Near the end of the season, on my personal Blogspot Leafs From Rivers, I kicked off a series of posts discussing predictions of how the Leafs would settle with their restricted free agents (RFAs). Now that all of them have signed contracts, I wanted to take some time to review how I did.
Unfortunately, I wasn’t able to complete posts in time on Joshua Leivo and Morgan Rielly, so they are absent from this list. The way I structured each post was I gave an optimistic, realistic, and pessimistic outlook on how the situation might settle, in order to make it feel less “crystal ball”-ish. All the individual posts are linked below so if you’re looking for some detail on where I got the numbers, or if you want my take on quick player analyses on each of those players, please take a look.
Nazem Kadri: My “realistic” contract was a 1 year $4.1M contract, and the Leafs gave him a 6 year, $27M contract ($4.5M AAV). I don’t think I did very well at anticipating what the Leafs wanted from Kadri at the time. There were trade rumours circling and I wasn’t very confident that Kadri was part of the Leafs’ long-term future.
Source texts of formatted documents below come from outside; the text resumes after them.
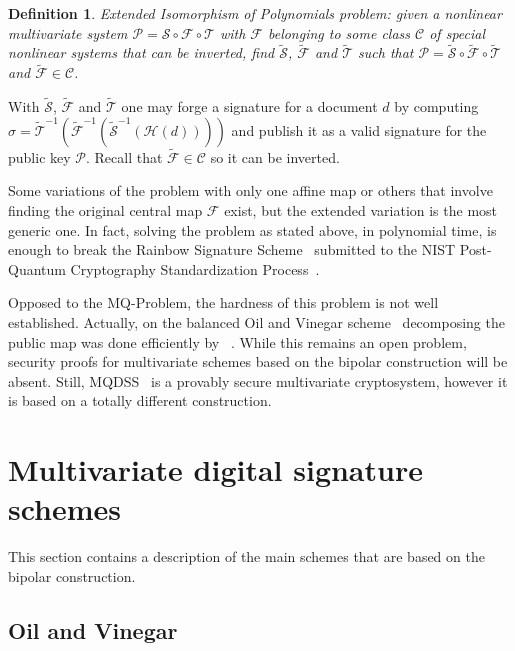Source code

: \documentclass{ufsctex/ufsctex}
\newtheorem{definition}{Definition}
\begin{document}
\begin{definition}
Extended Isomorphism of Polynomials problem: given a nonlinear multivariate
system $\mathcal{P} = \mathcal{S} \circ \mathcal{F} \circ \mathcal{T}$ with
$\mathcal{F}$ belonging to some class $\mathcal{C}$ of special nonlinear
systems that can be inverted, find $\tilde{\mathcal{S}}$, $\tilde{\mathcal{F}}$
and $\tilde{\mathcal{T}}$ such that $\mathcal{P} = \tilde{\mathcal{S}} \circ
\tilde{\mathcal{F}} \circ \tilde{\mathcal{T}}$ and $\tilde{\mathcal{F}} \in
\mathcal{C}$.
\end{definition}

With $\tilde{\mathcal{S}}$, $\tilde{\mathcal{F}}$ and $\tilde{\mathcal{T}}$ one
may forge a signature for a document $d$ by computing $\sigma =
\tilde{\mathcal{T}}^{-1}(\tilde{\mathcal{F}}^{-1}(\tilde{\mathcal{S}}^{-1}(
\mathcal{H}(d))))$ and publish it as a valid signature for the public key
$\mathcal{P}$. Recall that $\tilde{\mathcal{F}} \in \mathcal{C}$ so it can be
inverted.

Some variations of the problem with only one affine map or others that
involve finding the original central map $\mathcal{F}$ exist, but the extended
variation is the most generic one. In fact, solving the problem as stated
above, in polynomial time, is enough to break the Rainbow Signature
Scheme~\cite{ding2005rainbow} submitted to the NIST Post-Quantum Cryptography
Standardization Process~\cite{ding2017nist}.

Opposed to the MQ-Problem, the hardness of this problem is not well
established. Actually, on the balanced Oil and Vinegar
scheme~\cite{patarin1997ov} decomposing the public map was done efficiently by
~\cite{kipnis1998cryptanalysis}. While this remains an open problem, security
proofs for multivariate schemes based on the bipolar construction will be
absent. Still, MQDSS~\cite{chen20165} is a provably secure multivariate cryptosystem,
however it is based on a totally different construction.

\section{Multivariate digital signature schemes}\label{sec:mqschemes}

This section contains a description of the main schemes that are based on the
bipolar construction.

\subsection{Oil and Vinegar}\label{sec:ov}
\end{document}
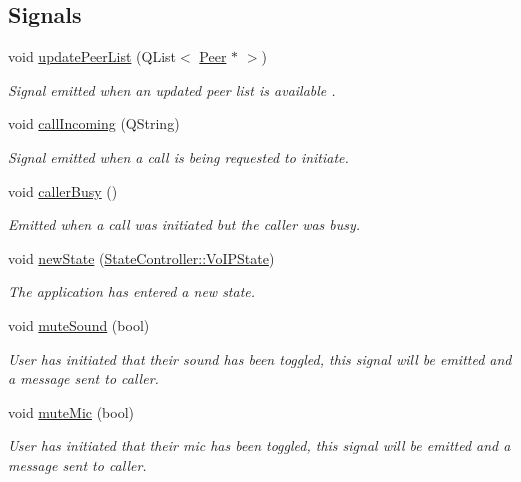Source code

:\subsection*{\-Signals}
\begin{DoxyCompactItemize}
\item 
void \hyperlink{class_state_controller_a6db599925ca114fd1f1d0204a8de75ec}{update\-Peer\-List} (\-Q\-List$<$ \hyperlink{class_peer}{\-Peer} $\ast$ $>$)
\begin{DoxyCompactList}\small\item\em \-Signal emitted when an updated peer list is available . \end{DoxyCompactList}\item 
void \hyperlink{class_state_controller_aaf4d11ecaef3d8872a9c93b5b3e5af3b}{call\-Incoming} (\-Q\-String)
\begin{DoxyCompactList}\small\item\em \-Signal emitted when a call is being requested to initiate. \end{DoxyCompactList}\item 
void \hyperlink{class_state_controller_a393dbc547e29ffad28daa44517481ca5}{caller\-Busy} ()
\begin{DoxyCompactList}\small\item\em \-Emitted when a call was initiated but the caller was busy. \end{DoxyCompactList}\item 
void \hyperlink{class_state_controller_acff9d9f23348247c6844f4b198b6ba23}{new\-State} (\hyperlink{class_state_controller_a1aabd2155d8e6feb201ed3941e4ee2be}{\-State\-Controller\-::\-Vo\-I\-P\-State})
\begin{DoxyCompactList}\small\item\em \-The application has entered a new state. \end{DoxyCompactList}\item 
void \hyperlink{class_state_controller_ab7c03a4203338d1f17e95758ad96647c}{mute\-Sound} (bool)
\begin{DoxyCompactList}\small\item\em \-User has initiated that their sound has been toggled, this signal will be emitted and a message sent to caller. \end{DoxyCompactList}\item 
void \hyperlink{class_state_controller_a36e2e98d487e2e195dfc595662f6db9f}{mute\-Mic} (bool)
\begin{DoxyCompactList}\small\item\em \-User has initiated that their mic has been toggled, this signal will be emitted and a message sent to caller. \end{DoxyCompactList}\item 

\end{DoxyCompactItemize}

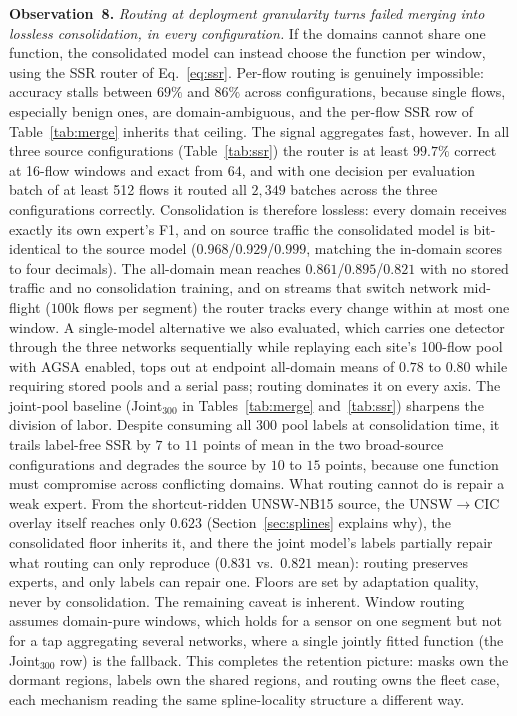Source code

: \documentclass[10pt, conference, letterpaper]{IEEEtran}
\newcommand{\obs}[1]{\vspace{2pt}\noindent\textbf{Observation~#1.}}
\begin{document}
\obs{8} \emph{Routing at deployment granularity turns failed merging
into lossless consolidation, in every configuration.} If the domains
cannot share one function, the consolidated model can instead choose
the function per window, using the SSR router of Eq.~\eqref{eq:ssr}.
Per-flow routing is genuinely impossible: accuracy stalls between
$69\%$ and $86\%$ across configurations, because single flows,
especially benign ones, are domain-ambiguous, and the per-flow SSR row
of Table~\ref{tab:merge} inherits that ceiling. The signal aggregates
fast, however. In all three source configurations
(Table~\ref{tab:ssr}) the router is at least $99.7\%$ correct at
16-flow windows and exact from $64$, and with one decision per
evaluation batch of at least 512 flows it routed all $2{,}349$ batches
across the three configurations correctly. Consolidation is therefore
lossless: every domain receives exactly its own expert's F1, and on
source traffic the consolidated model is bit-identical to the source
model ($0.968$/$0.929$/$0.999$, matching the in-domain scores to four
decimals). The all-domain mean reaches $0.861$/$0.895$/$0.821$ with no
stored traffic and no consolidation training, and on streams that
switch network mid-flight ($100$k flows per segment) the router tracks
every change within at most one window. A single-model alternative we
also evaluated, which carries one detector through the three networks
sequentially while replaying each site's 100-flow pool with AGSA
enabled, tops out at endpoint all-domain means of $0.78$ to $0.80$
while requiring stored pools and a serial pass; routing dominates it
on every axis. The joint-pool baseline (Joint$_{300}$ in
Tables~\ref{tab:merge} and~\ref{tab:ssr}) sharpens the division of
labor. Despite consuming all $300$ pool labels at consolidation time,
it trails label-free SSR by $7$ to $11$ points of mean in the two
broad-source configurations and degrades the source by $10$ to $15$
points, because one function must compromise across conflicting
domains. What routing cannot do is repair a weak expert. From the
shortcut-ridden UNSW-NB15 source, the UNSW$\to$CIC overlay itself
reaches only $0.623$ (Section~\ref{sec:splines} explains why), the
consolidated floor inherits it, and there the joint model's labels
partially repair what routing can only reproduce ($0.831$ vs.\ $0.821$
mean): routing preserves experts, and only labels can repair one.
Floors are set by adaptation quality, never by consolidation. The
remaining caveat is inherent. Window routing assumes domain-pure
windows, which holds for a sensor on one segment but not for a tap
aggregating several networks, where a single jointly fitted function
(the Joint$_{300}$ row) is the fallback. This completes the retention
picture: masks own the dormant regions, labels own the shared regions,
and routing owns the fleet case, each mechanism reading the same
spline-locality structure a different way.
\end{document}
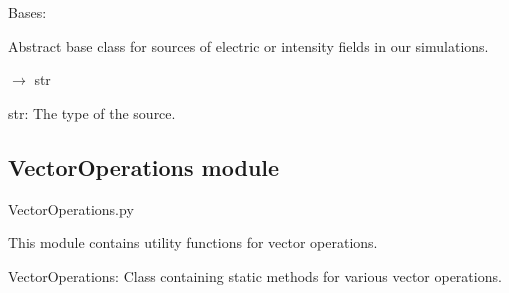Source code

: \documentclass[letterpaper,10pt,english]{sphinxmanual}
\begin{document}

\begin{fulllineitems}
\label{\detokenize{source/Sources:Sources.Source}}
\pysigstartsignatures
\pysigline
{}
\pysigstopsignatures
\sphinxAtStartPar
Bases: 

\sphinxAtStartPar
Abstract base class for sources of electric or intensity fields
in our simulations.


\begin{fulllineitems}
\label{\detokenize{source/Sources:Sources.Source.get_source_type}}
\pysigstartsignatures
\pysiglinewithargsret
{}
{}
{{ $\rightarrow$ str}}
\pysigstopsignatures\begin{description}
\sphinxAtStartPar
str: The type of the source.

\end{description}

\end{fulllineitems}


\end{fulllineitems}


\sphinxstepscope


\subsection{VectorOperations module}
\label{\detokenize{source/VectorOperations:module-VectorOperations}}\label{\detokenize{source/VectorOperations:vectoroperations-module}}\label{\detokenize{source/VectorOperations::doc}}
\sphinxAtStartPar
VectorOperations.py

\sphinxAtStartPar
This module contains utility functions for vector operations.
\begin{description}
\sphinxAtStartPar
VectorOperations: Class containing static methods for various vector operations.

\end{description}
\end{document}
They proved that he was by giving him 6 years of term. I was within 10% on the AAV which is pretty good, but the term was obviously way off. In fairness to myself, my “ideal” contract was 4 years at $5M AAV so that would have been much closer.
GRADE: C- (Reminder, these grades are reflective of my predictions, not how the Leafs did)
Stuart Percy: While I think that the decision to not qualify Percy was sensible (as I outlined here), I was definitely not expecting it. I didn’t even include it as my “pessimistic” option for him, so clearly I was caught off guard. My realistic case was that the Leafs would not bring Percy back, however, suggesting that he might be traded at the draft. The contract he eventually signed with the Penguins for 1 year and $575k was also way off my “ideal” and “pessimistic” re-signing estimates at $900k ideally and $1.2M pessimistically (read about what I was thinking there in the post, I promise it makes some sense).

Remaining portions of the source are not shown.